Lieutenant Kallop, a platoon leader, was the first witness called by lawyers for Capt. Randy W. Stone, one of four Marine officers charged with dereliction of duty for failing to properly investigate the deaths of two dozen civilians in Haditha on Nov. 19, 2005. The hearing, in a Marine Corps courtroom here, is meant to determine whether there is sufficient evidence against Captain Stone to refer the charges to a general court-martial.
As Captain Stone and his three lawyers sat quietly at the defense table, a Marine prosecutor spent most of the day cross-examining Lieutenant Kallop about the actions of Staff Sgt. Frank D. Wuterich, the Marine squad leader whom Lieutenant Kallop had ordered to “clear” an Iraqi home in Haditha after a roadside bomb had killed a Marine lance corporal earlier that morning. Sergeant Wuterich is charged with multiple counts of murder in connection with the killing of the civilians that day.
“Did he tell you that he had left two wounded children in that house?” the prosecutor, Lt. Col. Sean Sullivan, asked Lieutenant Kallop, referring to Sergeant Wuterich. “Did he tell you that he had killed a child? Did he tell you that there was a woman at the bottom of the stairs that they had killed?”
Lieutenant Kallop, who is not charged in the case and testified after being given immunity from prosecution, replied to each question with a firm “No, sir.”
“Did he say anything,” Colonel Sullivan later asked, “about the five children in the back bedroom being killed on the bed” in the second house?
Lieutenant Kallop again answered no.
A hearing for Sergeant Wuterich, who was not present, is more than a month away.
In addition to Captain Stone, the other Marine officers charged in the case are Capt. Lucas M. McConnell, the company commander; First Lt. Andrew A. Grayson, a Marine intelligence officer who inspected the scene of killings; and Lt. Col. Jeffrey R. Chessani, the battalion commander, who sent an electronic slide show presentation of the killings to his superiors.
None of the four officers was present during the explosion of the roadside bomb and the subsequent civilian killings by marines.

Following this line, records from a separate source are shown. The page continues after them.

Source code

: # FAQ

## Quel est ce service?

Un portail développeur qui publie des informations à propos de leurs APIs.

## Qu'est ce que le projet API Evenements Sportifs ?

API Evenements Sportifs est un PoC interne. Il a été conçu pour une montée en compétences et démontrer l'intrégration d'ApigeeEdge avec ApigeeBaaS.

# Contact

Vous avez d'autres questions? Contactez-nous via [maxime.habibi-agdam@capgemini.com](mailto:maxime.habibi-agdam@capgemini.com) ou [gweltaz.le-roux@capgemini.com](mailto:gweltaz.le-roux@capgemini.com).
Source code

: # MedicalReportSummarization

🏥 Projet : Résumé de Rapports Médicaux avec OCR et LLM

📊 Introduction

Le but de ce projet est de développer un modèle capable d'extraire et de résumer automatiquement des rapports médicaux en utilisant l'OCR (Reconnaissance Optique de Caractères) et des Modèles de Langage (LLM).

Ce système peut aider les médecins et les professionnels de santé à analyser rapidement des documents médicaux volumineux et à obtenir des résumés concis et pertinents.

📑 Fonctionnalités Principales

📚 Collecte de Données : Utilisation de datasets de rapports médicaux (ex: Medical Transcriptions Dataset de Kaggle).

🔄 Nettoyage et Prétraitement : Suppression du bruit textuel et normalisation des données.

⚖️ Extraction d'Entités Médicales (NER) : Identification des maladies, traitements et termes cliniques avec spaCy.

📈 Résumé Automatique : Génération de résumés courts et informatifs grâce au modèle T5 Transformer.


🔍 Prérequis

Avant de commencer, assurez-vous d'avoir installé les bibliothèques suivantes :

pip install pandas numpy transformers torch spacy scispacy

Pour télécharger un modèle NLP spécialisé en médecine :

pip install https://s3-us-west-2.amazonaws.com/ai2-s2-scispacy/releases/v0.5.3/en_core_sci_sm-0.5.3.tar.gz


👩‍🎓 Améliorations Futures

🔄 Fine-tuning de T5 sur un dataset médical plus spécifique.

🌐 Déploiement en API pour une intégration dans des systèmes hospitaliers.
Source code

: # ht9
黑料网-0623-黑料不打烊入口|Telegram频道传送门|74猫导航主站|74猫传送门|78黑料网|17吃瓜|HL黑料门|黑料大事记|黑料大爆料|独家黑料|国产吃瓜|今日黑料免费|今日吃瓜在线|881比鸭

Despite the number of civilians killed by marines that morning in Haditha — five men who ran from a car, and then another 19 people in their homes after Lieutenant Kallop arrived — he testified Tuesday that he believed his men had acted appropriately and according to their training.
He said Sergeant Wuterich had told him that they had killed people in one house after approaching a door to it and hearing the distinct metallic sound of an AK-47 being prepared to fire.
“I thought that was within the rules of engagement because the squad leader thought that he was about to kick in the door and walk into a machine gun,” Lieutenant Kallop said. “Corporal Salinas told me the same thing.”
Later he added, “I had no doubt in my mind that they were telling the truth.”
Moreover, Lieutenant Kallop, who arrived in the town after the roadside bomb had killed Lance Cpl. Miguel Terrazas, said his platoon had been told that Haditha was “an insurgent-controlled-and-occupied city.”